Но через минуту успокоился. Никакой мистики. Слухом земля полнится, а я уже расспрашивал о Соловье не один десяток людей.
Стоял и смотрел вслед. Прежде говорили, если Челобитому надо освободить правую руку, не перекладывает сумку в левую, а просто роняет. Но нет, рассчитался у кассы, не расплескав молоко, повернул, где нужно, побрел ни быстро, ни медленно. Вот только палкой ощупывал дорогу впереди, как слепой. Впрочем, стояла зима, оттепель, гололед. В фигуре его почудился некий знак вопроса, недоумения. Но, опять же, к семидесяти годам накапливаются не только вопросы к жизни и людям, но и соли в позвоночнике. Ох, как велик соблазн опять объяснить по принципу странного. Нетрудно, приятно, и видимость постижения налицо.
Он жил в маленьком домике, лепившемся на краю оврага, точнее, огромного оборонительного рва, окружающего теперь прах когдатошнего княжеского величия. Дом обшелеван, покрашен, по возрасту ему было явно лет сто: строился на почтительном расстоянии от обрыва, однако постепенно весенние и осенние воды рушили берега, и вот уже обнажились дубовые сваи – фундамент. Холодели конечности, если посмотреть вниз, представить, как… Тут я почувствовал взгляд, обернулся и увидел насмешливый взгляд Челобитого.
– Не волнуйтесь, – сказал он. – Успею.
«Что успеете?» – чуть не спросил я.
– Успею покинуть это пристанище.
Вот и насмешливости прежде не водилось за ним. Я озабоченно промолчал.

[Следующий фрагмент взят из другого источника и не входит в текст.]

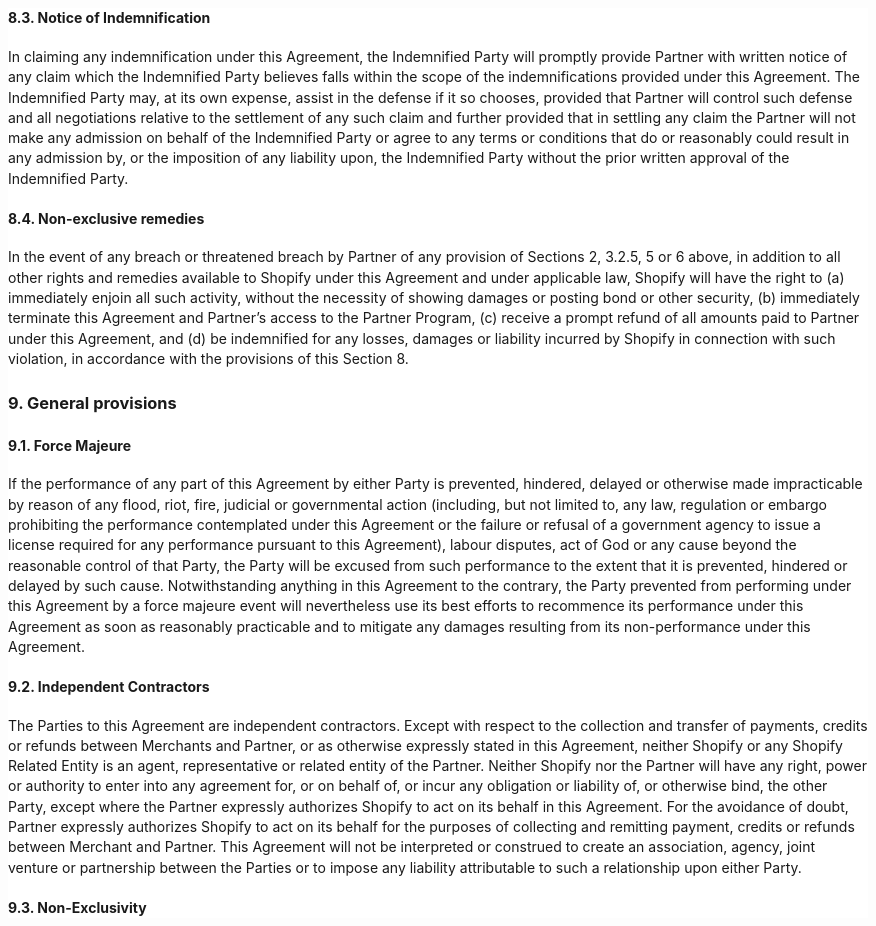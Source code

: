 #### 8.3. Notice of Indemnification

In claiming any indemnification under this Agreement, the Indemnified Party will promptly provide Partner with written notice of any claim which the Indemnified Party believes falls within the scope of the indemnifications provided under this Agreement. The Indemnified Party may, at its own expense, assist in the defense if it so chooses, provided that Partner will control such defense and all negotiations relative to the settlement of any such claim and further provided that in settling any claim the Partner will not make any admission on behalf of the Indemnified Party or agree to any terms or conditions that do or reasonably could result in any admission by, or the imposition of any liability upon, the Indemnified Party without the prior written approval of the Indemnified Party.

#### 8.4. Non-exclusive remedies

In the event of any breach or threatened breach by Partner of any provision of Sections 2, 3.2.5, 5 or 6 above, in addition to all other rights and remedies available to Shopify under this Agreement and under applicable law, Shopify will have the right to (a) immediately enjoin all such activity, without the necessity of showing damages or posting bond or other security, (b) immediately terminate this Agreement and Partner’s access to the Partner Program, (c) receive a prompt refund of all amounts paid to Partner under this Agreement, and (d) be indemnified for any losses, damages or liability incurred by Shopify in connection with such violation, in accordance with the provisions of this Section 8.

### 9\. General provisions

#### 9.1. Force Majeure

If the performance of any part of this Agreement by either Party is prevented, hindered, delayed or otherwise made impracticable by reason of any flood, riot, fire, judicial or governmental action (including, but not limited to, any law, regulation or embargo prohibiting the performance contemplated under this Agreement or the failure or refusal of a government agency to issue a license required for any performance pursuant to this Agreement), labour disputes, act of God or any cause beyond the reasonable control of that Party, the Party will be excused from such performance to the extent that it is prevented, hindered or delayed by such cause. Notwithstanding anything in this Agreement to the contrary, the Party prevented from performing under this Agreement by a force majeure event will nevertheless use its best efforts to recommence its performance under this Agreement as soon as reasonably practicable and to mitigate any damages resulting from its non-performance under this Agreement.

#### 9.2. Independent Contractors

The Parties to this Agreement are independent contractors. Except with respect to the collection and transfer of payments, credits or refunds between Merchants and Partner, or as otherwise expressly stated in this Agreement, neither Shopify or any Shopify Related Entity is an agent, representative or related entity of the Partner. Neither Shopify nor the Partner will have any right, power or authority to enter into any agreement for, or on behalf of, or incur any obligation or liability of, or otherwise bind, the other Party, except where the Partner expressly authorizes Shopify to act on its behalf in this Agreement. For the avoidance of doubt, Partner expressly authorizes Shopify to act on its behalf for the purposes of collecting and remitting payment, credits or refunds between Merchant and Partner. This Agreement will not be interpreted or construed to create an association, agency, joint venture or partnership between the Parties or to impose any liability attributable to such a relationship upon either Party.

#### 9.3. Non-Exclusivity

– Ладно, заходите… Но я сказал: вряд ли смогу быть полезен. Не смущайтесь. Читать мысли не буду: не умею, это мне зря приписывают. Умею читать только хитрости, но и другие умеют, только не признаются…
Не без труда, но твердо он поднялся по ступенькам крыльца, открыл дверь. В сенях было чисто, а в доме – тепло. Несколько картин с очень знакомыми пейзажами висели на стенах, на самодельных полках стояла сотня-другая книг. Я хотел рассмотреть картины, но только сделал к ближайшей шаг, как старик опередил меня и перевернул изображением к стене. Чтоб не усиливать комизм, я не стал рваться ни к другим картинам, ни к книгам, хотя имею привычку совать нос. Может быть, это действительно неприлично, и старик преподал мне урок?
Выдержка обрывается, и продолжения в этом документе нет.